Describing online videos with text-to-speech narration

Masatomo Kobayashi, Tohru Nagano, Kentarou Fukuda, Hironobu Takagi · 2010 · Proceedings of the 2010 International Cross Disciplinary Conference on Web Accessibility (W4A) · doi:10.1145/1805986.1806025

Summary

This paper from IBM Research Tokyo presents a technology platform that uses text-to-speech (TTS) synthesis to add audio descriptions (AD) to online videos at minimal cost. The system addresses the two main barriers that prevent most online video creators from providing audio descriptions: the expertise needed to write AD scripts that fit within gaps between dialogue, and the requirement for professional narrators and recording studios. By replacing human narration with synthesized speech, the platform reduces AD creation to a text authoring task that non-experts can perform. The architecture consists of three components: a script editor with a visual timeline interface for writing and timing AD sentences, a video player (built as a plugin for the aiBrowser accessible web browser) that synchronizes synthesized narration with video playback, and a metadata repository for storing and sharing AD scripts as external metadata. The script editor displays the original audio waveform to help authors find appropriate insertion points and shows expected TTS duration, supporting an iterative trial-and-error workflow. AD scripts can be synthesized either server-side (for devices with limited computing power) or client-side (when bandwidth is limited).

Key findings

User studies with blind and visually impaired participants produced encouraging results for synthesized audio description. High-quality TTS was found to be comparable to professional human narration in both intelligibility and user preference.

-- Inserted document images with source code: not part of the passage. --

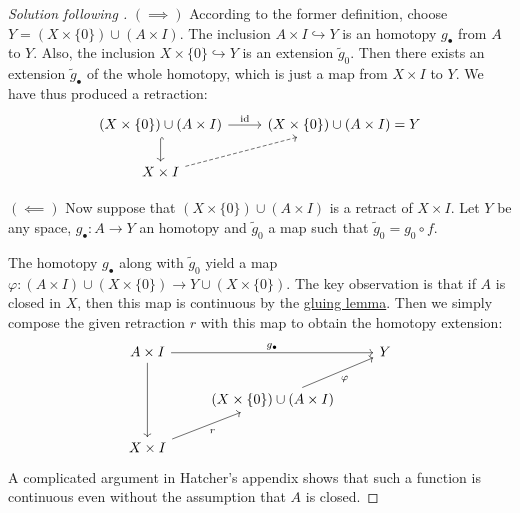 \documentclass{article}
\numberwithin{equation}{section}
\DeclareMathOperator{\id}{id}
\begin{document}
\begin{proof}[Solution following \cite{hatcher-at}]
	$(\implies)$ According to the former definition, choose $Y=(X\times\{0\})\cup(A\times I)$. The inclusion $A\times I\hookrightarrow Y$ is an homotopy $g_\bullet$ from $A$ to $Y$. Also, the inclusion $X\times\{0\}\hookrightarrow Y$ is an extension $\tilde{g}_0$. Then there exists an extension $\tilde{g}_\bullet$ of the whole homotopy, which is just a map from $X\times I$ to $Y$. We have thus produced a retraction:
	\[\begin{tikzcd}
		(X\times\{0\})\cup(A\times I)\arrow[d, hook]\arrow[r,"\id"]&(X\times\{0\})\cup(A\times I)=Y\\
		X\times I\arrow[ur,dashed]
	\end{tikzcd}\]
	
	$(\impliedby)$ Now suppose that $(X\times\{0\})\cup(A\times I)$ is a retract of $X\times I$. Let $Y$ be any space, $g_\bullet:A\to Y$ an homotopy and $\tilde{g}_0$ a map such that $\tilde{g}_0=g_0\circ f$.
	
	The homotopy $g_\bullet$ along with $\tilde{g}_0$ yield a map $\varphi:(A\times I)\cup (X\times\{0\})\to Y\cup (X\times\{0\})$. The key observation is that if $A$ is closed in $X$, then this map is continuous by the \href{https://en.wikipedia.org/wiki/Pasting_lemma#Formal_statement}{gluing lemma}. Then we simply compose the given retraction $r$ with this map to obtain the homotopy extension:
	\[\begin{tikzcd}
		A\times I\arrow[dd]\arrow[rr,"g_\bullet"]&&Y\\
		&(X\times\{0\})\cup(A\times I)\arrow[ur,"\varphi",swap]\\
		X\times I\arrow[ur,"r",swap]
	\end{tikzcd}\]
{	\color{red}A complicated argument in Hatcher's appendix shows that such a function is continuous even without the assumption that $A$ is closed.}
\end{proof}
\end{document}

On a five-point acceptability scale, synthesized AD scored 3.96 versus 4.21 for human narration on cartoon videos, and 3.63 versus 4.63 on drama videos. Critically, even low-quality TTS was still considered acceptable and greatly improved the experience compared to having no audio description at all. Participants explicitly reported wanting many more audio descriptions regardless of speech quality — indicating that availability matters more than production polish. The authors note that commercial TTS engines can serve as viable alternatives to human narrators, while open-source engines like eSpeak, which support many languages, could extend audio description to populations in developing regions where professional narration services are unavailable.

Relevance

This research anticipated the modern shift toward AI-generated audio descriptions that is now accelerating with advances in speech synthesis and large language models. The core finding — that users strongly prefer any audio description over none, even with imperfect synthesis — provides an important practical argument for organizations hesitant to invest in professional AD production. The external metadata approach, allowing third parties to create and share AD scripts without requiring action from content owners, offers a scalable model for addressing the vast backlog of undescribed online video. For practitioners today, the platform's design principles remain instructive: visual timeline editing, waveform display for identifying dialogue gaps, real-time TTS preview, and configurable voice parameters (gender, speed) all represent best practices for AD authoring tools. The observation that open-source TTS can extend accessibility to underserved languages is particularly relevant as audio description requirements expand globally through legislation like the European Accessibility Act.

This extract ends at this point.